Start at the top of the records and, please, print each line exactly through the line that contains "the authors seemed", leaving out all pictures.

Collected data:
* * *

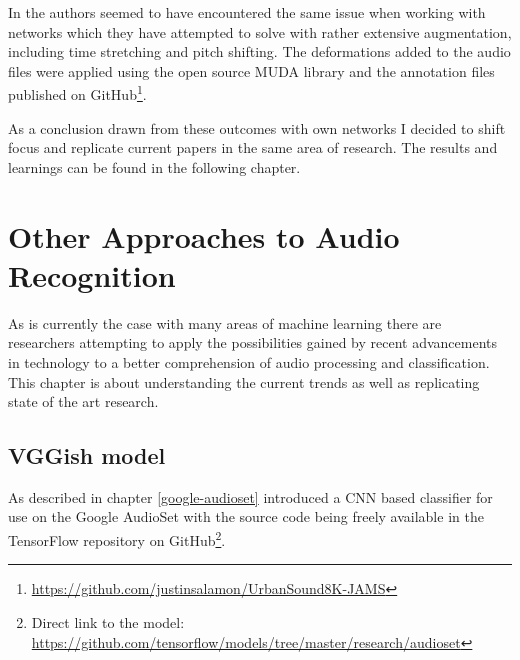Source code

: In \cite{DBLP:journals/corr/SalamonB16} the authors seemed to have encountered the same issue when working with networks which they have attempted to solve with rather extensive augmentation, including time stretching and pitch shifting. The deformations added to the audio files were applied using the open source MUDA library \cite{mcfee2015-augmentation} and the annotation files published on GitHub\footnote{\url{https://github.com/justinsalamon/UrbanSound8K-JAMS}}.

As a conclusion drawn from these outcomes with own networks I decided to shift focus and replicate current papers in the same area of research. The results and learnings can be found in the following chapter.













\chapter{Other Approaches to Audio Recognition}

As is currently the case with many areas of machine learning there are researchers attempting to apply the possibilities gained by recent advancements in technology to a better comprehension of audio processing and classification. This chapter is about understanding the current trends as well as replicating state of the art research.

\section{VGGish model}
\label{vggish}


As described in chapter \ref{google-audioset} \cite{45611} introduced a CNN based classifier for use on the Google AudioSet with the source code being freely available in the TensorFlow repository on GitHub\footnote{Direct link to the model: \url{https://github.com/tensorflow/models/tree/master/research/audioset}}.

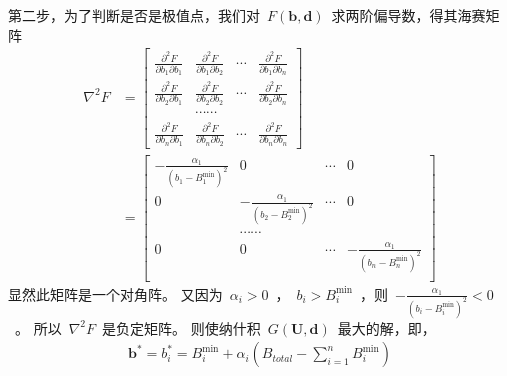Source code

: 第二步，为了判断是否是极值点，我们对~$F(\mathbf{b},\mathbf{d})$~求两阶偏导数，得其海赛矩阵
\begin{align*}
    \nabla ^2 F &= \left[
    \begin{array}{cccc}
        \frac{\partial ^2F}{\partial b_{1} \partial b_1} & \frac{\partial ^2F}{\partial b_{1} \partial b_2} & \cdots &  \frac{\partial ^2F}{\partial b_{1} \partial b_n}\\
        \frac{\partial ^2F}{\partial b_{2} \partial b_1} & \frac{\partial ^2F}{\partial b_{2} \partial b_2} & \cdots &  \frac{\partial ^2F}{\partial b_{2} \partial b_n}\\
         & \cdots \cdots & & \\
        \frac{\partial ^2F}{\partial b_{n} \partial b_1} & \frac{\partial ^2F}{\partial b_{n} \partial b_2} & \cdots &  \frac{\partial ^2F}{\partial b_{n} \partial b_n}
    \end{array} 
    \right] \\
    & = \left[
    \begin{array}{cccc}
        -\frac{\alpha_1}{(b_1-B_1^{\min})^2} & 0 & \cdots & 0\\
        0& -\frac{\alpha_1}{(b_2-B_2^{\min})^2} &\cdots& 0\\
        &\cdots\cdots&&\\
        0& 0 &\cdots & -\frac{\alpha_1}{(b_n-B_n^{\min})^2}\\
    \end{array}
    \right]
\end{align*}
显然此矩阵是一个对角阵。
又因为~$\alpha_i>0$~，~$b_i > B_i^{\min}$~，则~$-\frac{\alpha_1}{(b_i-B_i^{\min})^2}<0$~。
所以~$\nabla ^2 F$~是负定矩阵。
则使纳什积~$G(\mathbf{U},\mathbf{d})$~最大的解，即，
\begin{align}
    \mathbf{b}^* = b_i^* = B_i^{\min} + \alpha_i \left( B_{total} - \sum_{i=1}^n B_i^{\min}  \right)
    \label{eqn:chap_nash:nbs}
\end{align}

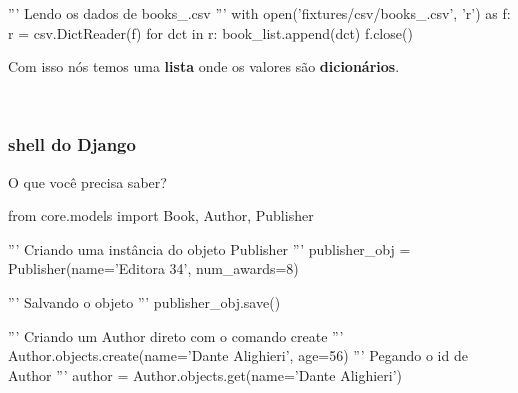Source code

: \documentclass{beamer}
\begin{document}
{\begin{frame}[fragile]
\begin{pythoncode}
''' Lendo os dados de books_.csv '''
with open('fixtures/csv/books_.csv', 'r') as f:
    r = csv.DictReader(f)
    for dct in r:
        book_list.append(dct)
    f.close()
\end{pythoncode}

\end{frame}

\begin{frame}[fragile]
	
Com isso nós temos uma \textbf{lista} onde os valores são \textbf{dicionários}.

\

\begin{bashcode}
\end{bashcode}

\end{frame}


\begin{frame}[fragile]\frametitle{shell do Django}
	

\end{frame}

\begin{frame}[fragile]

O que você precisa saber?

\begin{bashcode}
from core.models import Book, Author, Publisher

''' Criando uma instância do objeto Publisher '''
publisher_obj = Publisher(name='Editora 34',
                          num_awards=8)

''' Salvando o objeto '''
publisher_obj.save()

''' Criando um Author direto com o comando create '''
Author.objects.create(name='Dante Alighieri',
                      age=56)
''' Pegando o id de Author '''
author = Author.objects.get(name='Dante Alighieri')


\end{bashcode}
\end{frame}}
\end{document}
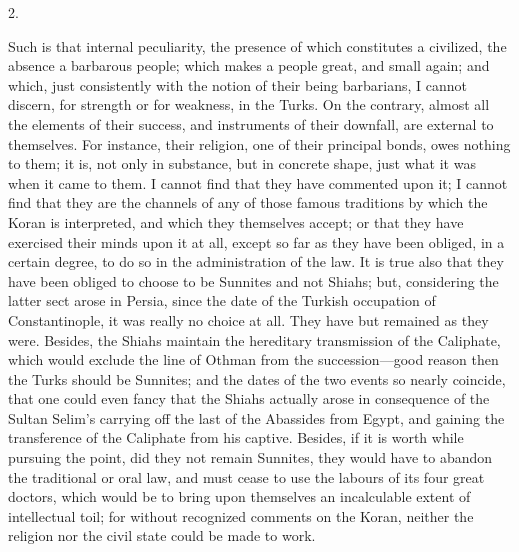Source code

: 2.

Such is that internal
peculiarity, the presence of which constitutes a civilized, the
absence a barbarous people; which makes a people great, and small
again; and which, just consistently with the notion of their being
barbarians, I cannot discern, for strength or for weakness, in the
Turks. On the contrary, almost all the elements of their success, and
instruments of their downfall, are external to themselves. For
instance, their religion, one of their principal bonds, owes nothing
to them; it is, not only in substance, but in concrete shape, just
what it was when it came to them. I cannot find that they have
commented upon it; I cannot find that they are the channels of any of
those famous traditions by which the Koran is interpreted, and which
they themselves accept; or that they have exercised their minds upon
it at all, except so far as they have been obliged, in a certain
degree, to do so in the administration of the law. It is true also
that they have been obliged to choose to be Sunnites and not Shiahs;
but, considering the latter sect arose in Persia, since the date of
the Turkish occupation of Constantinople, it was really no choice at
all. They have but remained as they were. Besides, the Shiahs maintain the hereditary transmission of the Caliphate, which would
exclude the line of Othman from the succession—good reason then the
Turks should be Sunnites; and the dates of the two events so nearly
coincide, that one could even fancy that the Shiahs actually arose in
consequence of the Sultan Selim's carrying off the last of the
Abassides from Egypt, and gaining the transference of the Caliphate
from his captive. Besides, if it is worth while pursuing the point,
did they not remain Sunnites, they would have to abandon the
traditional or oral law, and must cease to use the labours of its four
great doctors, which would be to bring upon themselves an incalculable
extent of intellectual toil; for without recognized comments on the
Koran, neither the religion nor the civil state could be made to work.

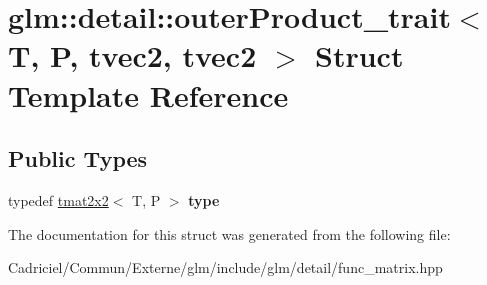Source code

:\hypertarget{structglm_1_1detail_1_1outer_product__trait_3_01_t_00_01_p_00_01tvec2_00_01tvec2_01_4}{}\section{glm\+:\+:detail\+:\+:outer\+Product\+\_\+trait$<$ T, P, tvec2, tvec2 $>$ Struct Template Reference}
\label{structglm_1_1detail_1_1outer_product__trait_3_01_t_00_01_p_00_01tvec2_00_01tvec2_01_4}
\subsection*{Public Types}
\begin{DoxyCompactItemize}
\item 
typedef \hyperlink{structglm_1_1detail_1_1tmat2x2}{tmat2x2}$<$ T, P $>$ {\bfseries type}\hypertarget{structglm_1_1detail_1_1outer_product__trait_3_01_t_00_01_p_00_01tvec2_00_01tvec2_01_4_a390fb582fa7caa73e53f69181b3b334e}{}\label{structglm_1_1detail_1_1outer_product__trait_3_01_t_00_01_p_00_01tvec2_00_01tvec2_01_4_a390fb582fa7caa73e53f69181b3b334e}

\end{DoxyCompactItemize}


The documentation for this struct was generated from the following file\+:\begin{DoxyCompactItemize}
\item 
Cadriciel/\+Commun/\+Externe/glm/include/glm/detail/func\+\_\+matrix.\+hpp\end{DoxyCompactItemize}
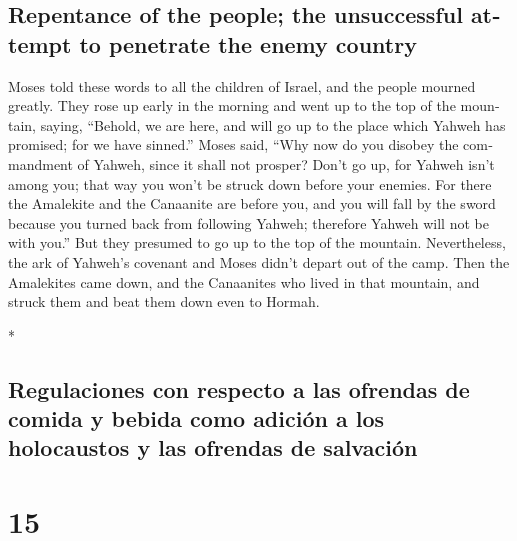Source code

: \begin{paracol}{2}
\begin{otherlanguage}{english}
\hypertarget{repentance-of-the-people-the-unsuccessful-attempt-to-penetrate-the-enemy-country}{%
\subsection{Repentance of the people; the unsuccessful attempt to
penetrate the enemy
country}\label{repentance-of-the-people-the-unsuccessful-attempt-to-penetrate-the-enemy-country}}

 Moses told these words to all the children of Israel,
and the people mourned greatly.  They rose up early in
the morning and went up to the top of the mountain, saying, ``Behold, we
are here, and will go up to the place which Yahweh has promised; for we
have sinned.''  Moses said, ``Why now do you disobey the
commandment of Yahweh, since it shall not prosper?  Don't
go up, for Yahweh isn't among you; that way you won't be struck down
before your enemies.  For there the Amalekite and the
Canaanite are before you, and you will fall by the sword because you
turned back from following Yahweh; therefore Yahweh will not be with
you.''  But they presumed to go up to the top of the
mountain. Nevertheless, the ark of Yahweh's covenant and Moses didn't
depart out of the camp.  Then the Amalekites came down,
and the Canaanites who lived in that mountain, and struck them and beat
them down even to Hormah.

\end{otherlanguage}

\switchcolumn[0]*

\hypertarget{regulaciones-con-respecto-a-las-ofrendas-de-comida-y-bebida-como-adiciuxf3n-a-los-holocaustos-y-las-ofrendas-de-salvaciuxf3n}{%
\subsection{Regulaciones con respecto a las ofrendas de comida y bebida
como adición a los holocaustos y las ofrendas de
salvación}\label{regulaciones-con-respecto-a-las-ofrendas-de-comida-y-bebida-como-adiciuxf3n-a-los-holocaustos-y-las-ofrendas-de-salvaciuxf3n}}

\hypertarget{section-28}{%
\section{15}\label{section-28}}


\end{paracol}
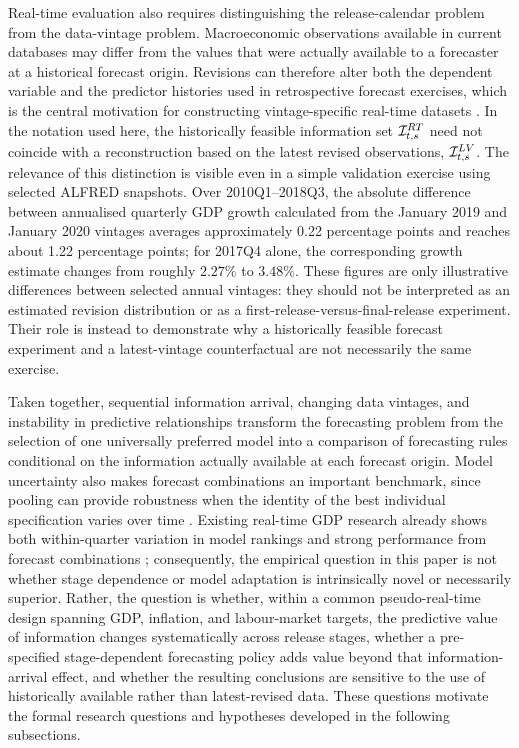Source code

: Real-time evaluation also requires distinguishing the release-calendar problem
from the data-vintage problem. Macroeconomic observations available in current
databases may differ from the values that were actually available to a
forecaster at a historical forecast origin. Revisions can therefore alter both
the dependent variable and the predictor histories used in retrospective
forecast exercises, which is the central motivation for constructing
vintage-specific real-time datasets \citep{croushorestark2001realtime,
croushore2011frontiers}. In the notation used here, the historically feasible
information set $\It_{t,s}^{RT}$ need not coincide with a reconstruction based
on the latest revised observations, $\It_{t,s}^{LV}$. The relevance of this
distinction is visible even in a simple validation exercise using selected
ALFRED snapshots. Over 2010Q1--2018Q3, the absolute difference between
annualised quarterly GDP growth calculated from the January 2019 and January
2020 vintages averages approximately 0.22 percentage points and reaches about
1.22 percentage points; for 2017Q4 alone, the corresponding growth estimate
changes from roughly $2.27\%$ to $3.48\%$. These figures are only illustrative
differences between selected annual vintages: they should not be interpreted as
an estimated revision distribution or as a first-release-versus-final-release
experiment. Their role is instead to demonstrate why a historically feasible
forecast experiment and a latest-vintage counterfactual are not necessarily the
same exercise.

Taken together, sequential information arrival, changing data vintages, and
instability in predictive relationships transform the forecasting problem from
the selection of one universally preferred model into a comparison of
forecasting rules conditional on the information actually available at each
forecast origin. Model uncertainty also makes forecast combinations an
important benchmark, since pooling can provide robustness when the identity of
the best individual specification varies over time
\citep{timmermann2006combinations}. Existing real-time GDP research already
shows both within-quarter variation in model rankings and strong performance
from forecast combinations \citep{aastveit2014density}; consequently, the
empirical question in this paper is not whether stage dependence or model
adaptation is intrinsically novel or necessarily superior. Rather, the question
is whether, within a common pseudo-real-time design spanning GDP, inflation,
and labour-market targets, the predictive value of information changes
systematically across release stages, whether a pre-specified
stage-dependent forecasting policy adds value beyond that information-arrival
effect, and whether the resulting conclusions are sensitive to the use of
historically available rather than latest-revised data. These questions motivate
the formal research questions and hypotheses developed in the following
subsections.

* * *

RESPONSE TO THIS TASK:
Source code

: In \cite{DBLP:journals/corr/SalamonB16} the authors seemed to have encountered the same issue when working with networks which they have attempted to solve with rather extensive augmentation, including time stretching and pitch shifting. The deformations added to the audio files were applied using the open source MUDA library \cite{mcfee2015-augmentation} and the annotation files published on GitHub\footnote{\url{https://github.com/justinsalamon/UrbanSound8K-JAMS}}.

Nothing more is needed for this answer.